Workers Should Be in Charge

Every day, private equity companies snatch up firms and strip them dry. But there’s an alternative: allow workers to buy their workplace and run it themselves.

Workers in the United States in a large, open-plan office, circa 1955. FPG / Archive / Getty

Earlier this month, Univision announced it was selling Gizmodo Media Group (a digital media company comprising former Gawker sites such as Gizmodo, Kotaku, Splinter, Jezebel, and The Root) as well as the Onion (including its eponymous site, The A.V. Club, Clickhole, and The Takeout) to a private equity firm, Great Hill Partners.

No further layoffs have been announced for the 233 unionized employees at the two properties. But workers and contributors are probably right to worry that some or all of the sites will see mass layoffs or closure as Green Hill seeks to strip the companies for their most profitable parts while burning the rest. This is the private equity business model, after all, and it would be naive to expect anything else.

But what if there was an alternative? Wouldn’t it be better if the workers at the Gizmodo Media Group and the Onion had the right to block the Great Hill sale and buy the company themselves, turning it into a worker-owned business, with financial and technical assistance from the government?

According to a new poll from YouGov Blue commissioned by the Democracy Collaborative, a pro-democracy research group, 69 percent of Americans say yes: workers should have the right to purchase their workplaces before any other buyers when they are up for sale or slated to close. This includes absolute majorities of Democrats, Independents, and even Republicans. It also receives absolute majorities among all generations and racial groups. Even more astonishingly, only 10 percent of Americans say they oppose giving workers the right of first refusal to buy out their business.

Yesterday, the Democracy Collaborative released a report that could help make this right a reality. Precedents already exist in several places. If you are a tenant in an apartment building in the District of Columbia and your landlord wants to sell the building, you have a legal right to join with other tenants and buy out your homes under the city’s Tenant Opportunity to Purchase Act. Similarly, if you are a worker in Italy and your workplace is being closed, you have a legal right to get together with your coworkers and purchase it under the country’s “Marcora” legislation.

Both jurisdictions provide financial and technical assistance for such buyouts, and in both places the policies have been in force for decades, giving tens of thousands of people opportunities to own their homes or workplaces.

In a time when millions of baby boomers who own small and medium-sized businesses are retiring, potentially sparking massive layoffs as the firms close or are bought up by private equity companies, isn’t it a no-brainer to give workers the right to intervene themselves — to say, “We are going to buy the business, take it into our own hands, and run it ourselves”?

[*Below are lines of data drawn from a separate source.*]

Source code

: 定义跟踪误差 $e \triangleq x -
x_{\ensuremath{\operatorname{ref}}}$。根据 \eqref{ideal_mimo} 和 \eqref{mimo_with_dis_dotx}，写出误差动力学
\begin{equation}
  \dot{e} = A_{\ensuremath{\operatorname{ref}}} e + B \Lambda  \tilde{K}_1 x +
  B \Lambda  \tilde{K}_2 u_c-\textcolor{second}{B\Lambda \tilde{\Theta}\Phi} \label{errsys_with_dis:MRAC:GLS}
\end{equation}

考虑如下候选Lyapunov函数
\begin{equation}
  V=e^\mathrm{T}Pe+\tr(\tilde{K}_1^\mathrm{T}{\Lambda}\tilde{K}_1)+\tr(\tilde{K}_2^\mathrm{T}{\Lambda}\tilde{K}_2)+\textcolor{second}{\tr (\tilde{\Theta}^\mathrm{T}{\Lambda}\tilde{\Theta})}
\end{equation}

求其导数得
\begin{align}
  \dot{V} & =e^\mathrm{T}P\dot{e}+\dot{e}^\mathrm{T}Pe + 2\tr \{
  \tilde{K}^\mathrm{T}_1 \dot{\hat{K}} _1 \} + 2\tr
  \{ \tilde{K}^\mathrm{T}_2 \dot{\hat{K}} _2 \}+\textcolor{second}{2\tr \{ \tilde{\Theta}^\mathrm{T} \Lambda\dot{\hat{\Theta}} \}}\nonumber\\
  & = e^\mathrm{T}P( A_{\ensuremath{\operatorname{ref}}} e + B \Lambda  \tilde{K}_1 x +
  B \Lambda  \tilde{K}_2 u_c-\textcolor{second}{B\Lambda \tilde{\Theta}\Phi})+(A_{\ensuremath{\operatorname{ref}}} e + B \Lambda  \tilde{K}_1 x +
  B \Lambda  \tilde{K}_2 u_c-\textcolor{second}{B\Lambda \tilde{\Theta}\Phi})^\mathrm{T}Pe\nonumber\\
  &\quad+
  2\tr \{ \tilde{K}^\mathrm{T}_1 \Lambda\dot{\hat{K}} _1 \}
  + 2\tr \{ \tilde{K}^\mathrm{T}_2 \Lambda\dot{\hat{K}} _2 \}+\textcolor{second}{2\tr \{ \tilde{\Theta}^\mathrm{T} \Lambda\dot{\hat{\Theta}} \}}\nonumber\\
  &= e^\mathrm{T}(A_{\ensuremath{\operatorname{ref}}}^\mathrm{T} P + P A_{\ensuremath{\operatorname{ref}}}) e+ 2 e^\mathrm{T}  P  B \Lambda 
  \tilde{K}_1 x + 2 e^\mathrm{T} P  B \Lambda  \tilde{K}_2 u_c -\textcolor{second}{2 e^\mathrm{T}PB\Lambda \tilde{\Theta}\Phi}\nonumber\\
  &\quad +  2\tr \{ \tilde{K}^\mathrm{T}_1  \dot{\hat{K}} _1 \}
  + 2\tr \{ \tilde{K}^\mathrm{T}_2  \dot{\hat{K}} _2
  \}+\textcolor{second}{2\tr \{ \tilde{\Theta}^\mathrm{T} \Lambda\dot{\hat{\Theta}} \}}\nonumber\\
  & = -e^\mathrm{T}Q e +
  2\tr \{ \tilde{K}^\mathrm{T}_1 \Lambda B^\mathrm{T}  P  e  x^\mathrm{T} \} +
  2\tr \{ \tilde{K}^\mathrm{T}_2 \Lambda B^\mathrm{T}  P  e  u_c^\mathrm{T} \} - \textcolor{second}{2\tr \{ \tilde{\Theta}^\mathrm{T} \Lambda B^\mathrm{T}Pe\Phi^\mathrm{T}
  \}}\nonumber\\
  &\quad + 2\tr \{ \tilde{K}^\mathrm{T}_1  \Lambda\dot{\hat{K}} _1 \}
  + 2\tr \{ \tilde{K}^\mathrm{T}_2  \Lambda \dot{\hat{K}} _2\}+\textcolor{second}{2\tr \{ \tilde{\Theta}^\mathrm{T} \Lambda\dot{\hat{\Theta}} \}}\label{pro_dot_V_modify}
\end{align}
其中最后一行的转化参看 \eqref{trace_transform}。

The concept of a right of first refusal would be a modest but important challenge to the absolute authority of owners to do whatever they please. It would maintain their right to choose when to leave the business, and to set a price at which they were willing to sell, but would take away their absolute right to shutter a viable company or sell it to an asset-stripping private equity firm. Owners who are closing or selling a business are moving on to something else. But their workers are left behind, and should therefore have priority in controlling the future of the business.

The Democracy Collaborative report proposes that companies being sold or closed would be held in escrow for a period of time. Workers would be given the right to choose a trustee, or have one appointed on their behalf, and would be made aware of how much they needed to pay to exercise the right of first refusal. They would then be given access to a range of new dedicated sources of capital for worker ownership transitions, including ones that would mandate repayment not in the form of money but instead by addressing social needs through production, changing company practices to be more environmentally sustainable, and/or rectifying legacies of discrimination or inequality in the workplace.

The workers’ trustee would prepare a proposal to purchase the company, and workers would vote by card check on whether to go forward with it. Depending on the firm, this might involve a contribution from the workers, but they would also be able to access a public sector loan with repayments based on income (so low-income workers would not have to pay until they were in a better financial position). This would be a change from the Marcora model in Italy, where workers have to pay for buyouts upfront using their accrued unemployment benefits — potentially causing extreme poverty in situations where the bought-out company fails and workers are left both unemployed and without a safety net.

Not that every company being sold or closed would be bought by workers. In some cases, workers might green light the new proposed ownership. In other cases, a closure might happen for entirely understandable reasons, and workers would decide that buying it out would be a waste of time and effort. But few in the US today would agree that every company stripped and shut down by vulture capitalists was doomed to that fate. Many profitable, viable, important companies have been destroyed that could have been saved, and many workers who may have wanted to save them were never given the chance.

Some might argue for preserving the status quo. But they are a small minority, and the burden is on them to explain why they don’t trust workers to own good, socially responsible, democratic businesses. There are thousands of workers across America who already own their companies as cooperatives. This policy would give millions more a right to join their ranks — whether to save their company, or because they think they could do a better job running it than a third-party buyer who might not have their best interests at heart.

“Right of first refusal” enjoys immense popular support, and politicians who endorse it could find a groundswell of approval from unlikely places — uniting workers of all races, genders, and parties behind a new economic right that gives them greater control over their futures. We call that freedom.